Sequoia Capital chairman Michael MoritzSequoia CapitalSequoia Capital chairman Michael Moritz.

Sir Michael Moritz, chairman of one of the biggest and best-known venture capital companies in the world, believes that the West is underestimating the size and scale of Chinese technology companies.

The Cardiff-born Sequoia Capital chairman reminded Business Insider yesterday at the launch of Skyscanner’s new London office that seven of the world’s 21 largest technology companies are Chinese, pointing to firms such as Huawei, Alibaba, and Tencent.

“People underestimate China, especially in Europe,” said the Oxford graduate who now lives in San Francisco. “They have very little sense of the size, strength, and scale of ambition of the leading Chinese technology companies.

“It takes a long time for perception to catch up with reality so most people’s perception of China is 20 years behind the times.”

Founded in 1972, Sequoia has backed startups that now command $1.4 trillion (£930 billion) of combined stock market value, equivalent to 22% of Nasdaq, according to a Forbes article from last year.

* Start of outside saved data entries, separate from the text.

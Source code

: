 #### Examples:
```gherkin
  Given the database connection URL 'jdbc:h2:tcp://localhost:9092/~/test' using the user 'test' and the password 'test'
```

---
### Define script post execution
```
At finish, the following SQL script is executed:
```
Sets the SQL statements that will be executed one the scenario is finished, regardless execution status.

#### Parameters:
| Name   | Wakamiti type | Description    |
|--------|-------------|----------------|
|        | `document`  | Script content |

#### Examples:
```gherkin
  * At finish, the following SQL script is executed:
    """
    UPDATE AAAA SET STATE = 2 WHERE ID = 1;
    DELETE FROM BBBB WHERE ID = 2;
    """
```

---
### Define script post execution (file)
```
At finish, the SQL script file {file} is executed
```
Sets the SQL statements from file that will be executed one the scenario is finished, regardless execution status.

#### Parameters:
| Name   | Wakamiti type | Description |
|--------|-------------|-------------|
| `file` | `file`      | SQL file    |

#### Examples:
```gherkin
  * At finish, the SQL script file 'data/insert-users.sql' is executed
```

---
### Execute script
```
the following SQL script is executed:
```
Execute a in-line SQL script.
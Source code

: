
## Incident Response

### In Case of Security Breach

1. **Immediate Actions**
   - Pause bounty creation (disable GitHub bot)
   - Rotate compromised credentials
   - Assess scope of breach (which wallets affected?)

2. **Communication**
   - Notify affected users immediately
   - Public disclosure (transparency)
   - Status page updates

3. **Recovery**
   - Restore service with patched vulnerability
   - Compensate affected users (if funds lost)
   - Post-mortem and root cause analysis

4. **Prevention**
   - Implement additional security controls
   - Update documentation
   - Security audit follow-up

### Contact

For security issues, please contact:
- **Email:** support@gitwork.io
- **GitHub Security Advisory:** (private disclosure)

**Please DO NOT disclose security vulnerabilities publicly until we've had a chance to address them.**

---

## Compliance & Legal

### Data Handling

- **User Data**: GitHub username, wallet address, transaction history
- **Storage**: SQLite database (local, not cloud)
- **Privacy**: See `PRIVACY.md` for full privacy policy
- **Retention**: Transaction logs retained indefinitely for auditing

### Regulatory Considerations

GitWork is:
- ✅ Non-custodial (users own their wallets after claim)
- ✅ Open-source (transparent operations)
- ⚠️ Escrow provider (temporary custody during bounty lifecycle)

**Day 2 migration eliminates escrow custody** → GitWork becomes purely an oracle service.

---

Sequoia, based on Sand Hill Road in Palo Alto, California, has built up its reputation after investing in many of America’s hugely successful technology companies when they were young, including Google, Apple, Facebook, and Yahoo.

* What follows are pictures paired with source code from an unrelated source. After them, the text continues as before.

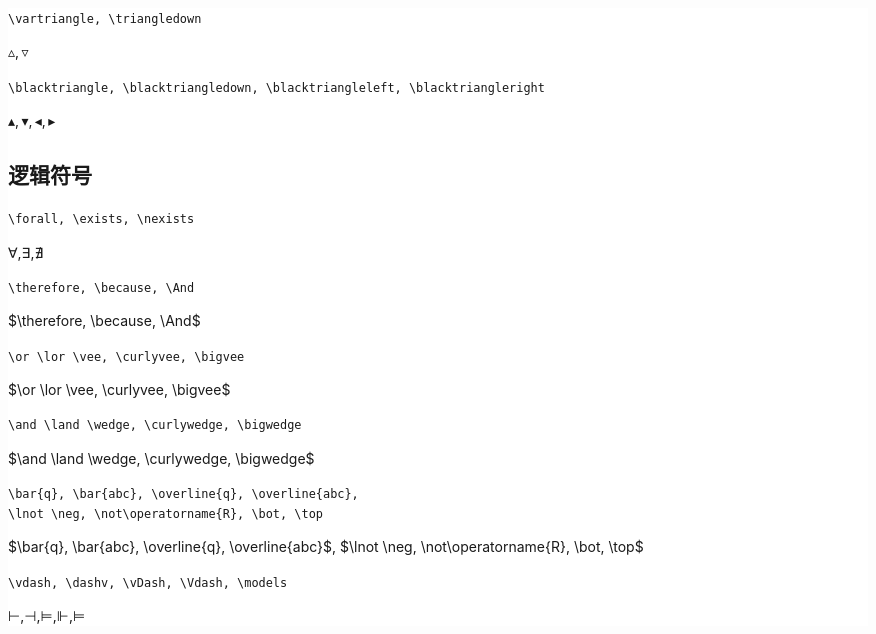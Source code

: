 

```
\vartriangle, \triangledown
```

$\vartriangle, \triangledown$



```
\blacktriangle, \blacktriangledown, \blacktriangleleft, \blacktriangleright
```

$\blacktriangle, \blacktriangledown, \blacktriangleleft, \blacktriangleright$



## 逻辑符号

```
\forall, \exists, \nexists
```

$\forall, \exists, \nexists$



```
\therefore, \because, \And
```

$\therefore, \because, \And$



```
\or \lor \vee, \curlyvee, \bigvee
```

$\or \lor \vee, \curlyvee, \bigvee$



```
\and \land \wedge, \curlywedge, \bigwedge
```

$\and \land \wedge, \curlywedge, \bigwedge$



```
\bar{q}, \bar{abc}, \overline{q}, \overline{abc},
\lnot \neg, \not\operatorname{R}, \bot, \top
```

$\bar{q}, \bar{abc}, \overline{q}, \overline{abc}$,
$\lnot \neg, \not\operatorname{R}, \bot, \top$



```
\vdash, \dashv, \vDash, \Vdash, \models
```

$\vdash, \dashv, \vDash, \Vdash, \models$​
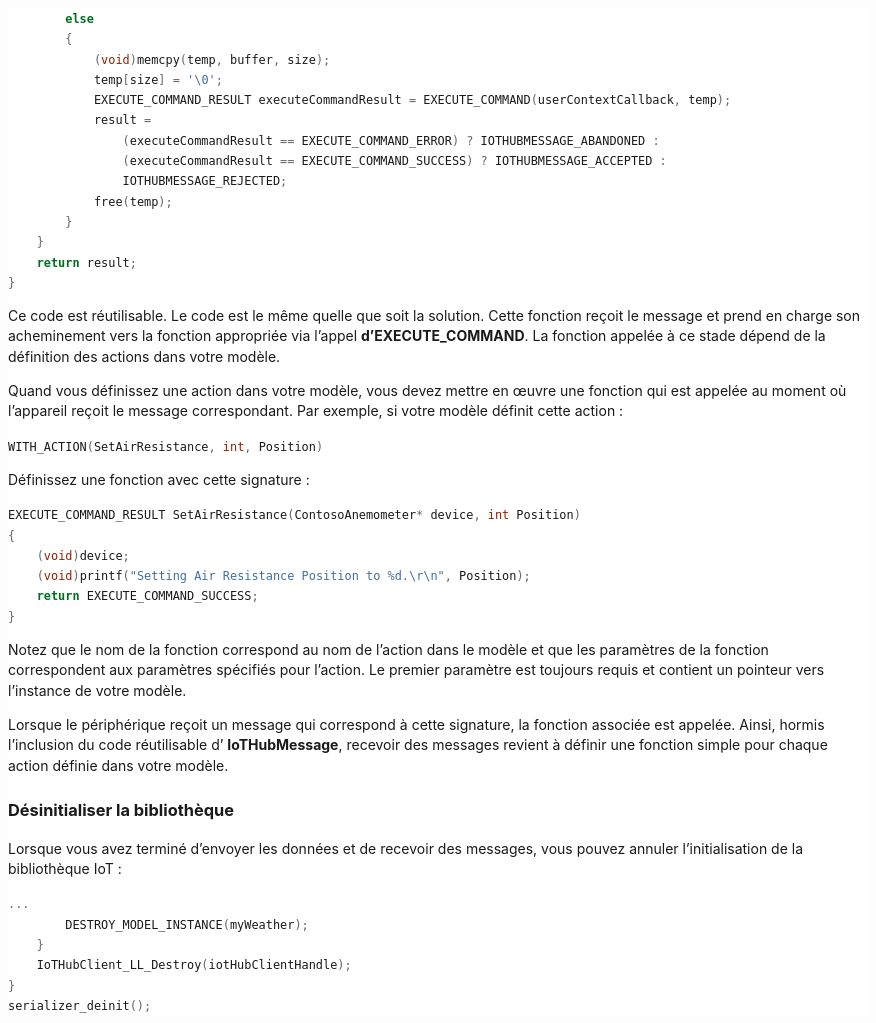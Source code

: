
 ```c
        else
        {
            (void)memcpy(temp, buffer, size);
            temp[size] = '\0';
            EXECUTE_COMMAND_RESULT executeCommandResult = EXECUTE_COMMAND(userContextCallback, temp);
            result =
                (executeCommandResult == EXECUTE_COMMAND_ERROR) ? IOTHUBMESSAGE_ABANDONED :
                (executeCommandResult == EXECUTE_COMMAND_SUCCESS) ? IOTHUBMESSAGE_ACCEPTED :
                IOTHUBMESSAGE_REJECTED;
            free(temp);
        }
    }
    return result;
}
```

Ce code est réutilisable. Le code est le même quelle que soit la solution. Cette fonction reçoit le message et prend en charge son acheminement vers la fonction appropriée via l’appel **d’EXECUTE\_COMMAND**. La fonction appelée à ce stade dépend de la définition des actions dans votre modèle.

Quand vous définissez une action dans votre modèle, vous devez mettre en œuvre une fonction qui est appelée au moment où l’appareil reçoit le message correspondant. Par exemple, si votre modèle définit cette action :

```c
WITH_ACTION(SetAirResistance, int, Position)
```

Définissez une fonction avec cette signature :

```c
EXECUTE_COMMAND_RESULT SetAirResistance(ContosoAnemometer* device, int Position)
{
    (void)device;
    (void)printf("Setting Air Resistance Position to %d.\r\n", Position);
    return EXECUTE_COMMAND_SUCCESS;
}
```

Notez que le nom de la fonction correspond au nom de l’action dans le modèle et que les paramètres de la fonction correspondent aux paramètres spécifiés pour l’action. Le premier paramètre est toujours requis et contient un pointeur vers l’instance de votre modèle.

Lorsque le périphérique reçoit un message qui correspond à cette signature, la fonction associée est appelée. Ainsi, hormis l’inclusion du code réutilisable d’ **IoTHubMessage**, recevoir des messages revient à définir une fonction simple pour chaque action définie dans votre modèle.

### <a name="uninitialize-the-library"></a>Désinitialiser la bibliothèque

Lorsque vous avez terminé d’envoyer les données et de recevoir des messages, vous pouvez annuler l’initialisation de la bibliothèque IoT :

```c
...
        DESTROY_MODEL_INSTANCE(myWeather);
    }
    IoTHubClient_LL_Destroy(iotHubClientHandle);
}
serializer_deinit();
```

But now it seems to be broadening its horizons, with over 50% of its money now being spent outside the US, according to Moritz.

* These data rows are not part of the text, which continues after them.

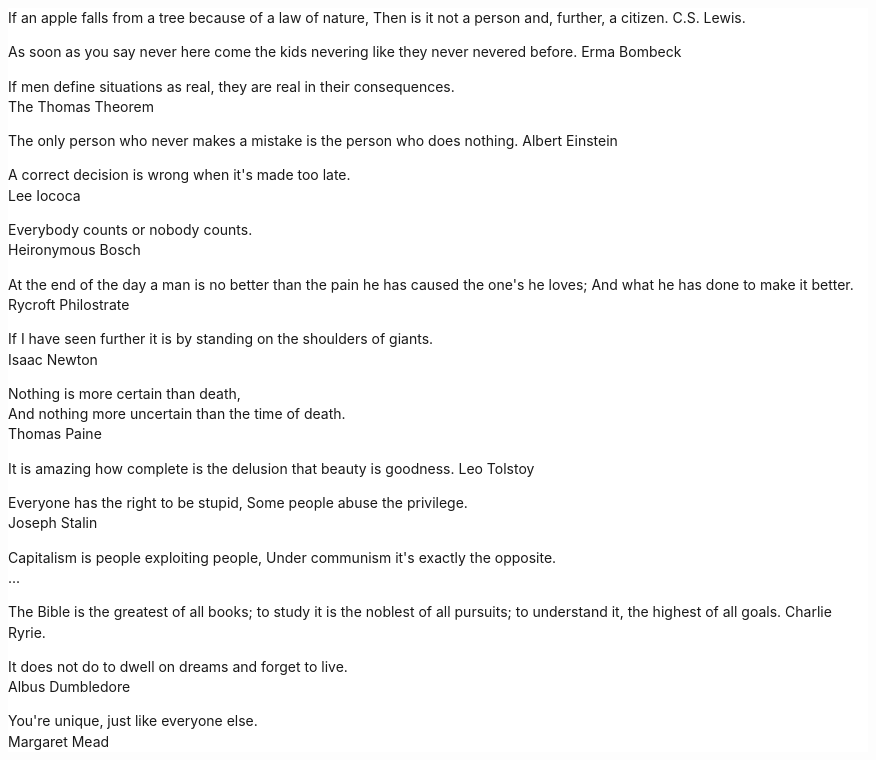 If an apple falls from a tree because of a law of nature,
Then is it not a person and, further, a citizen.
  C.S. Lewis.   
  
  
As soon as you say never here come the kids nevering like they never nevered before.
  Erma Bombeck  
  
  
If men define situations as real,
they are real in their consequences.  
  The Thomas Theorem  
  
  
The only person who never makes a mistake is the person who does nothing.
  Albert Einstein    
  
  
A correct decision is wrong when it's made too late.  
  Lee Iococa  
  
  
Everybody counts or nobody counts.  
  Heironymous Bosch  
  
  
At the end of the day a man is no better than the pain he has caused the one's he loves;
And what he has done to make it better.  
  Rycroft Philostrate  
  
  
If I have seen further it is by standing on the shoulders of giants.  
  Isaac Newton  
  
  
Nothing is more certain than death,  
And nothing more uncertain than the time of death.  
  Thomas Paine  
  
  
It is amazing how complete is the delusion that beauty is goodness.
  Leo Tolstoy  
  
  
Everyone has the right to be stupid,
Some people abuse the privilege.  
  Joseph Stalin  
  
  
Capitalism is people exploiting people,
Under communism it's exactly the opposite.  
  ...    
  
  
The Bible is the greatest of all books; to study it is the noblest of all pursuits; to understand it, the highest of all goals.
  Charlie Ryrie. 
  
  
It does not do to dwell on dreams and forget to live.  
  Albus Dumbledore
  
  
You're unique, just like everyone else.  
  Margaret Mead  
  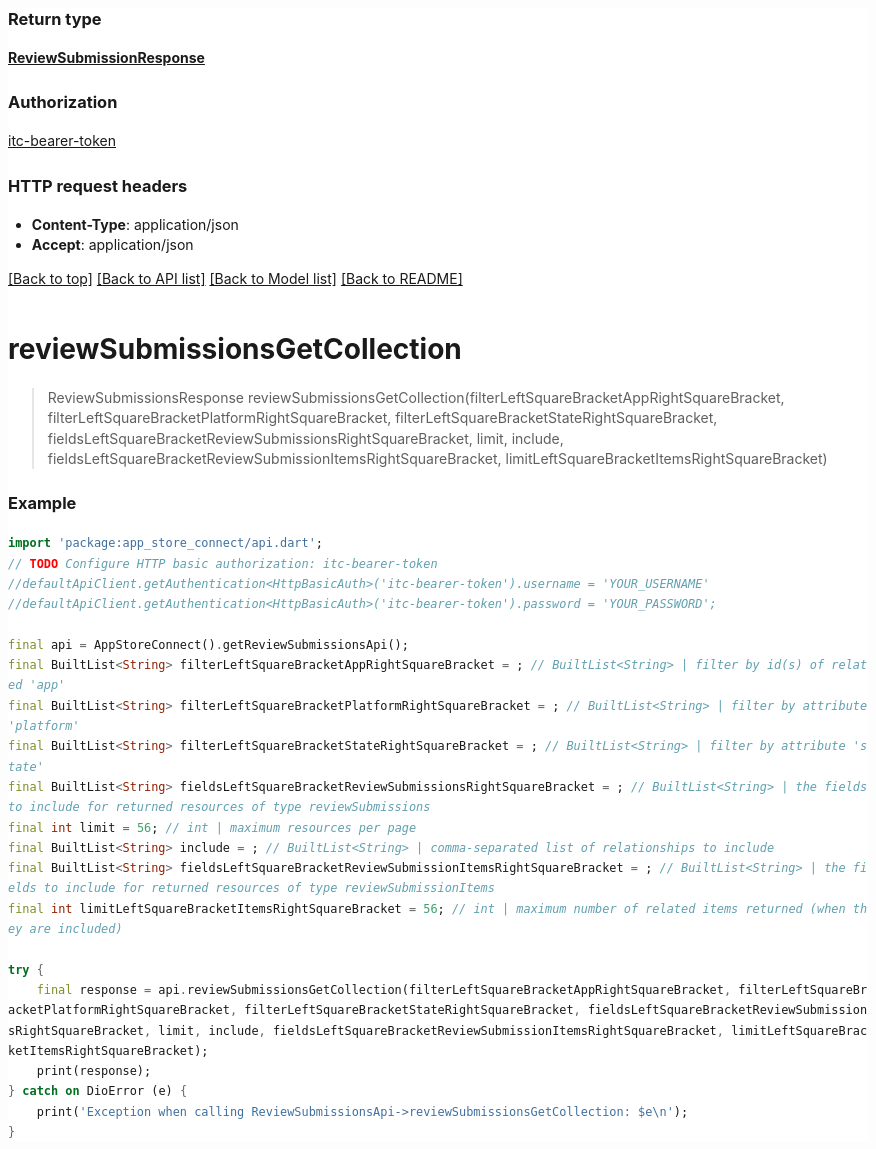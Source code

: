 ### Return type

[**ReviewSubmissionResponse**](ReviewSubmissionResponse.md)

### Authorization

[itc-bearer-token](../README.md#itc-bearer-token)

### HTTP request headers

 - **Content-Type**: application/json
 - **Accept**: application/json

[[Back to top]](#) [[Back to API list]](../README.md#documentation-for-api-endpoints) [[Back to Model list]](../README.md#documentation-for-models) [[Back to README]](../README.md)

# **reviewSubmissionsGetCollection**
> ReviewSubmissionsResponse reviewSubmissionsGetCollection(filterLeftSquareBracketAppRightSquareBracket, filterLeftSquareBracketPlatformRightSquareBracket, filterLeftSquareBracketStateRightSquareBracket, fieldsLeftSquareBracketReviewSubmissionsRightSquareBracket, limit, include, fieldsLeftSquareBracketReviewSubmissionItemsRightSquareBracket, limitLeftSquareBracketItemsRightSquareBracket)



### Example
```dart
import 'package:app_store_connect/api.dart';
// TODO Configure HTTP basic authorization: itc-bearer-token
//defaultApiClient.getAuthentication<HttpBasicAuth>('itc-bearer-token').username = 'YOUR_USERNAME'
//defaultApiClient.getAuthentication<HttpBasicAuth>('itc-bearer-token').password = 'YOUR_PASSWORD';

final api = AppStoreConnect().getReviewSubmissionsApi();
final BuiltList<String> filterLeftSquareBracketAppRightSquareBracket = ; // BuiltList<String> | filter by id(s) of related 'app'
final BuiltList<String> filterLeftSquareBracketPlatformRightSquareBracket = ; // BuiltList<String> | filter by attribute 'platform'
final BuiltList<String> filterLeftSquareBracketStateRightSquareBracket = ; // BuiltList<String> | filter by attribute 'state'
final BuiltList<String> fieldsLeftSquareBracketReviewSubmissionsRightSquareBracket = ; // BuiltList<String> | the fields to include for returned resources of type reviewSubmissions
final int limit = 56; // int | maximum resources per page
final BuiltList<String> include = ; // BuiltList<String> | comma-separated list of relationships to include
final BuiltList<String> fieldsLeftSquareBracketReviewSubmissionItemsRightSquareBracket = ; // BuiltList<String> | the fields to include for returned resources of type reviewSubmissionItems
final int limitLeftSquareBracketItemsRightSquareBracket = 56; // int | maximum number of related items returned (when they are included)

try {
    final response = api.reviewSubmissionsGetCollection(filterLeftSquareBracketAppRightSquareBracket, filterLeftSquareBracketPlatformRightSquareBracket, filterLeftSquareBracketStateRightSquareBracket, fieldsLeftSquareBracketReviewSubmissionsRightSquareBracket, limit, include, fieldsLeftSquareBracketReviewSubmissionItemsRightSquareBracket, limitLeftSquareBracketItemsRightSquareBracket);
    print(response);
} catch on DioError (e) {
    print('Exception when calling ReviewSubmissionsApi->reviewSubmissionsGetCollection: $e\n');
}
```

Mortiz said a “large market, a large supply of extremely talented people and great ambition” are the main reasons why Chinese technology companies are scaling into mega corporations with huge revenues and profits.


Skyscanner CEOSkyscannerSkyscanner CEO Gareth Williams received investment from Sequoia.

One of Sequoia’s non-US investments is Scottish startup Skyscanner — a platform that allows people to find and book flights, hotels and cars. Interestingly, Skyscanner has a significant presence in China.

Skyscanner employees over 800 people worldwide, with 45 staff spread between Shenzhen and Beijing in China, where it has chanced its name to “Tianxun”.

“There are not too many UK technology companies doing business in China: Skyscanner is one of them,” said Moritz, who came top of the Midas list, a ranking of the world’s best investors in 2007 following his investment in Google.

“China is a very culturally distinct and very special country that we’re addressing with a long-term view,” said Skyscanner’s media team via email.

“We believe that to have the best travel site for Chinese customers we need to ensure we are developing the product within China by experienced travel tech specialists who understand the needs of the Chinese travellers: which is why we have an office there. So, for example there in-app payment is the norm, so we accept payment through Alipay there.

“We’re still growing at a huge rate there. Between 2013 and 2015 our visitors in China grew by 207% and our mobile visitors grew by 397%.”

While Skyscanner already has two offices in China it has only just got round to opening an office in London, where it hopes to tap into the city’s well-established tech network and employ up to 28 people in predominantly engineering roles.